メイは幼少期の私にとって、とても大切な子で、唯一心が通じ合っていた子だと言っても過言ではない。そのくらい、私は淋しくてみっともない子供時代を過ごしてきたのだ。
それなのに、私はメイが現れるまで、いや、メイが思い出すように促してくれるまで全て忘れていた。いつの間にか忘れて、これまで、一切、一秒たりとも名前も顔も思い出すことがなかった。
大切な子だったはずなのに、どうして忘れられたのだろう。
そして、メイとはいつ、どうして別れたのだろう。
子ども時代に友達同士が疎遠になるイベントは多々思いつく。進級時のクラス替え、卒業して別々の学校に進学、引っ越しに伴う転校、習い事先で別の仲良しグループを作った、些細な喧嘩からの仲違い。

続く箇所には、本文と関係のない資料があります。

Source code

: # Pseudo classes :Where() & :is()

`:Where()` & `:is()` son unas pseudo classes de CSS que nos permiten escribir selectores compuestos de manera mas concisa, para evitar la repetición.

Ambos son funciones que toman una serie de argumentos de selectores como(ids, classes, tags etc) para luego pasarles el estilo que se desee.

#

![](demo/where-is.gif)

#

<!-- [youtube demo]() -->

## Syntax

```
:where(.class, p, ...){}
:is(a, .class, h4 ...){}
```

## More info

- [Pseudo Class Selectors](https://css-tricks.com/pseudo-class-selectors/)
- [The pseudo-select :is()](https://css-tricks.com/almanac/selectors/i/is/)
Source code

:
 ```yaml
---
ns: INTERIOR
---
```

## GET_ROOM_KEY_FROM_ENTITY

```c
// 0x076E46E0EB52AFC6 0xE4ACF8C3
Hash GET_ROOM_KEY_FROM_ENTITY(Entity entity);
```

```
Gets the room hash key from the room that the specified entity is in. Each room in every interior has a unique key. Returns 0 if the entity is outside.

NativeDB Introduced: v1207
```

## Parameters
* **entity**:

けれど、その程度のことで私とメイの仲を引き裂くことは出来ないと、当時の私は自負していた。思い出した今なら分かる。
それなのに、私はメイといつ、どのタイミングで別れて――大学は地元から離れた大学に進学したので、この時点では別れていたはず――、どうやって離れ離れになったのか。私とメイは別れ際にどんな顔をして、どんな言葉を掛け合ったのか。何も思い出せない。
それに、私はこうやって時間の流れを受け入れて二十八歳の大人になってしまったのに、どうしてメイは幼い頃のまま姿で私の前に姿を表したのだろう。
何も、分からない。
メイに聞けば教えてくれるだろうか。メイ自身は知っているのだろうか。
メイと一緒に居れば、いつか分かるのだろうか。
それも、週末、私とメイの約束の場所にたどり着くまでだけど。